C’è aria di temporale: è un’aria elettrica e crepitante, che sembra arrivare direttamente dal mare.
Rimaniamo immobili a respirare il vento: abbiamo le mani sporche di terra, ma l’aria continuiamo a saperla accarezzare: mormoriamo preghiere ai santi, le affidiamo al vento, e ci aggrappiamo alla speranza che quella bufera soffi abbastanza forte da portare le nostre carezze alla nostra bambina fatta d’aria, ovunque lei sia.
Qualsiasi vita stia vivendo.
 
***
 
Quando alzo gli occhi, un’ombra si allunga sul sentiero: è un uomo, un uomo che profuma di mare.
È vestito alla moda dei bucanieri, ma con la luce del tramonto a illuminargli le spalle sembra quasi un re.
 
Piove.
 
Le lacrime lavano la terra dalle mie mani.
 
 
 
 



 

Note:
I genitori di Inej non compaiono mai in maniera diretta nei libri (parlo di “Sei di corvi”  e “Il regno corrotto”, perché la trilogia Grisha non l’ho ancora letta).
Mi sono presa quindi qualche libertà, partendo proprio dai ricordi di Inej, per immaginare di entrare nella testa di sua madre: non so quanto possa essere credibile che dopo il rapimento della figlia loro abbiano smesso di viaggiare assieme al resto della carovana per “mettere radici” nello stesso luogo in cui hanno perso la figlia, però mi piaceva l’idea di raccontarli in qualche modo bloccati, incapaci di andare avanti e di rinunciare davvero a Inej.
 

[1] Questo elemento è del tutto canon: nei libri Inej ricorda che i gerani fossero i fiori preferiti di sua madre.

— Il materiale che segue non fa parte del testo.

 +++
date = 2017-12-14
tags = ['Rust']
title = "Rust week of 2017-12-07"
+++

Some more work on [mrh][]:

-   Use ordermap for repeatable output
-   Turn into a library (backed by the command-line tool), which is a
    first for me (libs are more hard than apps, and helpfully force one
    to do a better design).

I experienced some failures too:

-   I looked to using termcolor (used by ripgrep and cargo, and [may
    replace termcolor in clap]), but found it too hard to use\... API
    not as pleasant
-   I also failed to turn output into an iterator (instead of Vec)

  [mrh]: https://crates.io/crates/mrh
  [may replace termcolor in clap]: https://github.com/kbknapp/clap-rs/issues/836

In realtà, facendo qualche ricerca online ho scoperto che nella versione inglese non ci sono gerani, ma gardenie: ho scelto di attenermi alla traduzione italiana soprattutto perché io per prima sono sentimentalmente molto legata ai gerani, e dunque buona parte di alcune riflessioni presenti in questa storia hanno tanto di personale, tolto il “contorno” di finzione letteraria.
[2] Popolo nomade, molto devoto ai suoi santi e ricchissimo di proverbi, miti e tradizioni.
[3] Cittadina portuale dove Inej da ragazzina è stata rapita.